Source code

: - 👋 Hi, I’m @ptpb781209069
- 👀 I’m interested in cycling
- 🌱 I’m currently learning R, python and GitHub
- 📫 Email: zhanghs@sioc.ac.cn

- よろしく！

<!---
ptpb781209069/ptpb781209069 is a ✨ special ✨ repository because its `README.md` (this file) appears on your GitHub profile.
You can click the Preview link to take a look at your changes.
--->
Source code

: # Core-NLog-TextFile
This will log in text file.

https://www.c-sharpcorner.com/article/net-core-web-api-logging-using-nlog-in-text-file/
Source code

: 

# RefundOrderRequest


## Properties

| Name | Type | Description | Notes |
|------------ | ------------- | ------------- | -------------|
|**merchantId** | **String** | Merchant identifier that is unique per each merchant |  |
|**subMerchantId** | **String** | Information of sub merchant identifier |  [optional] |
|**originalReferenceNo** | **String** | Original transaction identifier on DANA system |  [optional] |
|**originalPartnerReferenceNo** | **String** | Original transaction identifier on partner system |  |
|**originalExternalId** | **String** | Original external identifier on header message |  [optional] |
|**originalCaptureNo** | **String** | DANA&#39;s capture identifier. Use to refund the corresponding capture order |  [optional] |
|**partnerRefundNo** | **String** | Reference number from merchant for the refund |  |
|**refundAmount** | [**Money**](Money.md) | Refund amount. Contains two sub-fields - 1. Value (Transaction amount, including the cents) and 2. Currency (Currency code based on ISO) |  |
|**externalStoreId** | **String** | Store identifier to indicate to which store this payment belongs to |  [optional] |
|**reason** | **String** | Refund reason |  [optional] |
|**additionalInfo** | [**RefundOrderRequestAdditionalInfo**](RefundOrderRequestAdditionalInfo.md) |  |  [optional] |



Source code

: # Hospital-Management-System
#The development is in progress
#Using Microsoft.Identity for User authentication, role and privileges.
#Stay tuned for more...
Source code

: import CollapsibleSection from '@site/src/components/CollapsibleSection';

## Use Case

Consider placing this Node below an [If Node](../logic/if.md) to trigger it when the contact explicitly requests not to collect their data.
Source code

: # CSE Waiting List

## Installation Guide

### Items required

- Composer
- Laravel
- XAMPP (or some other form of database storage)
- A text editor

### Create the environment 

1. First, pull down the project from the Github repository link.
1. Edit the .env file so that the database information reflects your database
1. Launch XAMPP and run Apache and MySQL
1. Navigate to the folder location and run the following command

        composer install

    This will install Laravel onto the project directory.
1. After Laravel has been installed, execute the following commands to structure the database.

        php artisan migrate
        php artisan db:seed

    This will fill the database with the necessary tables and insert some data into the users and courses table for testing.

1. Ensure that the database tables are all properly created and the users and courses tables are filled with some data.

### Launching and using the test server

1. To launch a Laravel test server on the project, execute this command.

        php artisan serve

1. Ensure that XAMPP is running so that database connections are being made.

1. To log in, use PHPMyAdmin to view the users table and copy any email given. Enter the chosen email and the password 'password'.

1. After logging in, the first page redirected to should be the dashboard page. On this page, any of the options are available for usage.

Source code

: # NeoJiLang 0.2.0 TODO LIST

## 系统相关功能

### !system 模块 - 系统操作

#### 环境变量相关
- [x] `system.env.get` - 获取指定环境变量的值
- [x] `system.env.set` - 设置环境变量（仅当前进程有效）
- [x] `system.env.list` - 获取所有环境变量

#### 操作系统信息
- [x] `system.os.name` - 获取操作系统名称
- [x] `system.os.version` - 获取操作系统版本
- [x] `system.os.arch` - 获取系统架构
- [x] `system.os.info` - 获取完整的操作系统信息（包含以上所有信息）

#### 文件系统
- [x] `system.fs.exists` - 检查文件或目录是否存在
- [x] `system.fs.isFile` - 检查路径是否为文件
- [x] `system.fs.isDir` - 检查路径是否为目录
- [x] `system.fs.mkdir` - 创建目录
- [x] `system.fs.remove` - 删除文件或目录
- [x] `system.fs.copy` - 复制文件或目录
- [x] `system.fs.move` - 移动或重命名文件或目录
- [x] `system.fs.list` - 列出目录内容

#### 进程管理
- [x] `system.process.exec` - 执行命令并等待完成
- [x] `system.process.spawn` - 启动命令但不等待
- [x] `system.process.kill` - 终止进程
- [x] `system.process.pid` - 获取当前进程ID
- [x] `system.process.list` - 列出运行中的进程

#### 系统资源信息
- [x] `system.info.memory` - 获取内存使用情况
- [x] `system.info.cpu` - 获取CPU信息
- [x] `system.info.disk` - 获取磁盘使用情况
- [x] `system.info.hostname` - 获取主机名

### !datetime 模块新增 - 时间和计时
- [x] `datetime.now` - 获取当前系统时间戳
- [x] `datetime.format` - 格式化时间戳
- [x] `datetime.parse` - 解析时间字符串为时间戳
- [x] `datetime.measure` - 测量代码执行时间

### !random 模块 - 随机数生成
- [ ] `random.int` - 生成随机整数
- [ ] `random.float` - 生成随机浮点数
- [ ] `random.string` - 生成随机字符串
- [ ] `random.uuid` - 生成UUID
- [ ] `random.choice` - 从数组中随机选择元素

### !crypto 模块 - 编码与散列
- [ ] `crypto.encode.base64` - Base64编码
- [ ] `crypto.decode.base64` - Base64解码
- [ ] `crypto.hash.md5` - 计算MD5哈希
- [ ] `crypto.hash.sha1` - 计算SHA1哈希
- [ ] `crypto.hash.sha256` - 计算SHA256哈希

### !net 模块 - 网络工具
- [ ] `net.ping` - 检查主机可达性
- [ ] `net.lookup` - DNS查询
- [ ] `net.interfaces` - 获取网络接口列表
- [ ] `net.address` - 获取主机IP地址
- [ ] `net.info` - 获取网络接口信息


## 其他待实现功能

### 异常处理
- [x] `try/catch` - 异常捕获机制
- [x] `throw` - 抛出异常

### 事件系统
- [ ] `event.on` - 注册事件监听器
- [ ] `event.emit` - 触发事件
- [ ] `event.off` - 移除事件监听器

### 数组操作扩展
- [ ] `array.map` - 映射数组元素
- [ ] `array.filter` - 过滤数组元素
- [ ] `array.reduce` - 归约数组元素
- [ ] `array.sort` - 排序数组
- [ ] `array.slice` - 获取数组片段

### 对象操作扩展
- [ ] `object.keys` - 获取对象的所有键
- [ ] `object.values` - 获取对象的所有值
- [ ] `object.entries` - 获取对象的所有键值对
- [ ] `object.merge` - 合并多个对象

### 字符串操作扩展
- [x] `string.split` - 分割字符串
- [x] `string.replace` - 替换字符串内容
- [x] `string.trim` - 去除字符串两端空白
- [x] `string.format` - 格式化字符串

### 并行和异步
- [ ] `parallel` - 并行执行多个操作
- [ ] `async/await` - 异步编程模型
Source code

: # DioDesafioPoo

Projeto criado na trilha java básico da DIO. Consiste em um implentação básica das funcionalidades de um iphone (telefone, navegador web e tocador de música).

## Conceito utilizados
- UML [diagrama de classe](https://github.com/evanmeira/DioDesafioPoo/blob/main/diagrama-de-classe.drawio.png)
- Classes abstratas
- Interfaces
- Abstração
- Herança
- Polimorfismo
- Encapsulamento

* * * * *

> **WHAT IS REQUIRED**:
In the entries above, find each line that has the word "process". Copy it.

> **EXERCISE SOLUTION**:
- [x] `system.process.exec` - 执行命令并等待完成
- [x] `system.process.spawn` - 启动命令但不等待
- [x] `system.process.kill` - 终止进程
- [x] `system.process.pid` - 获取当前进程ID
- [x] `system.process.list` - 列出运行中的进程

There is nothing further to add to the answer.